> EXERCISE DIRECTIONS: Your answer must consist of the records below, reproduced exactly, with every picture removed.

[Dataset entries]
- - -

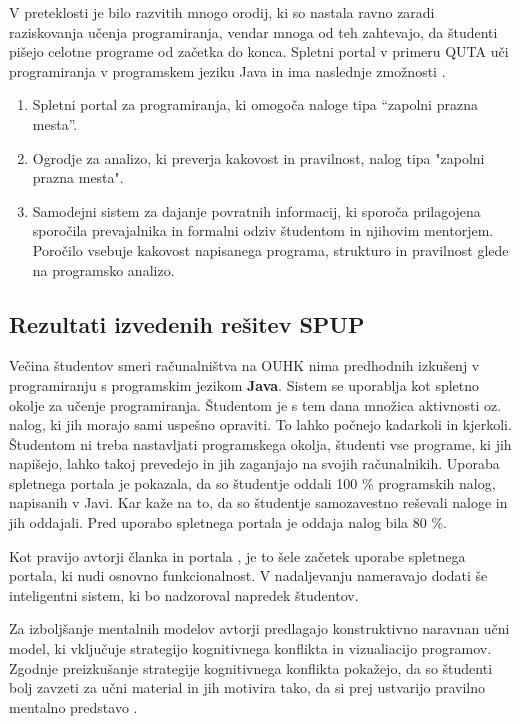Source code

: V preteklosti je bilo razvitih mnogo orodij, ki so nastala ravno zaradi
raziskovanja učenja programiranja, vendar mnoga od teh zahtevajo, da
študenti pišejo celotne programe od začetka do konca. Spletni portal
v primeru QUTA uči programiranja v programskem jeziku Java in ima
 naslednje zmožnosti \cite{thesisAWebP}.

\begin{enumerate}
\tightlist
\item Spletni portal za programiranja, ki omogoča naloge tipa ``zapolni
   prazna mesta''. %
\item Ogrodje za analizo, ki preverja kakovost in pravilnost, nalog
   tipa "zapolni prazna mesta".
\item  Samodejni sistem za dajanje povratnih informacij, ki sporoča
   prilagojena sporočila prevajalnika in formalni odziv študentom in
   njihovim mentorjem. Poročilo vsebuje kakovost napisanega programa,
   strukturo in pravilnost glede na programsko analizo.
\end{enumerate}

\subsection{Rezultati izvedenih rešitev SPUP}
\label{sec:rezultati_izvedenih_rešitev}

Večina študentov smeri računalništva na OUHK nima predhodnih izkušenj
v programiranju s programskim jezikom \textbf{Java}. Sistem se
uporablja kot spletno okolje za učenje programiranja. Študentom je s
tem dana množica aktivnosti oz. nalog, ki jih morajo sami uspešno
opraviti. To lahko počnejo kadarkoli in kjerkoli. Študentom ni
treba nastavljati programskega okolja, študenti vse programe, ki
jih napišejo, lahko takoj prevedejo in jih zaganjajo na svojih
računalnikih. Uporaba spletnega portala je pokazala, da so študentje
oddali 100 \% programskih nalog, napisanih v Javi. Kar kaže na to, da so
študentje samozavestno reševali naloge in jih oddajali. Pred uporabo
spletnega portala je oddaja nalog bila 80 \%.

Kot pravijo avtorji članka in portala \cite{ITaLCP_DistanceEdu}, je to
šele začetek uporabe spletnega portala, ki nudi osnovno
funkcionalnost. V nadaljevanju nameravajo dodati še inteligentni
sistem, ki bo nadzoroval napredek študentov.

Za izboljšanje mentalnih modelov avtorji predlagajo konstruktivno
naravnan učni model, ki vključuje strategijo kognitivnega konflikta in
vizualiacijo programov. Zgodnje preizkušanje strategije kognitivnega
konflikta pokažejo, da so študenti bolj zavzeti za učni material in jih
motivira tako, da si prej ustvarijo pravilno mentalno predstavo
\cite{mentalModels}.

- - -

> ANSWER:
Source code

: V preteklosti je bilo razvitih mnogo orodij, ki so nastala ravno zaradi
raziskovanja učenja programiranja, vendar mnoga od teh zahtevajo, da
študenti pišejo celotne programe od začetka do konca. Spletni portal
v primeru QUTA uči programiranja v programskem jeziku Java in ima
 naslednje zmožnosti \cite{thesisAWebP}.

\begin{enumerate}
\tightlist
\item Spletni portal za programiranja, ki omogoča naloge tipa ``zapolni
   prazna mesta''. %
\item Ogrodje za analizo, ki preverja kakovost in pravilnost, nalog
   tipa "zapolni prazna mesta".
\item  Samodejni sistem za dajanje povratnih informacij, ki sporoča
   prilagojena sporočila prevajalnika in formalni odziv študentom in
   njihovim mentorjem. Poročilo vsebuje kakovost napisanega programa,
   strukturo in pravilnost glede na programsko analizo.
\end{enumerate}

\subsection{Rezultati izvedenih rešitev SPUP}
\label{sec:rezultati_izvedenih_rešitev}

Večina študentov smeri računalništva na OUHK nima predhodnih izkušenj
v programiranju s programskim jezikom \textbf{Java}. Sistem se
uporablja kot spletno okolje za učenje programiranja. Študentom je s
tem dana množica aktivnosti oz. nalog, ki jih morajo sami uspešno
opraviti. To lahko počnejo kadarkoli in kjerkoli. Študentom ni
treba nastavljati programskega okolja, študenti vse programe, ki
jih napišejo, lahko takoj prevedejo in jih zaganjajo na svojih
računalnikih. Uporaba spletnega portala je pokazala, da so študentje
oddali 100 \% programskih nalog, napisanih v Javi. Kar kaže na to, da so
študentje samozavestno reševali naloge in jih oddajali. Pred uporabo
spletnega portala je oddaja nalog bila 80 \%.

Kot pravijo avtorji članka in portala \cite{ITaLCP_DistanceEdu}, je to
šele začetek uporabe spletnega portala, ki nudi osnovno
funkcionalnost. V nadaljevanju nameravajo dodati še inteligentni
sistem, ki bo nadzoroval napredek študentov.

Za izboljšanje mentalnih modelov avtorji predlagajo konstruktivno
naravnan učni model, ki vključuje strategijo kognitivnega konflikta in
vizualiacijo programov. Zgodnje preizkušanje strategije kognitivnega
konflikta pokažejo, da so študenti bolj zavzeti za učni material in jih
motivira tako, da si prej ustvarijo pravilno mentalno predstavo
\cite{mentalModels}.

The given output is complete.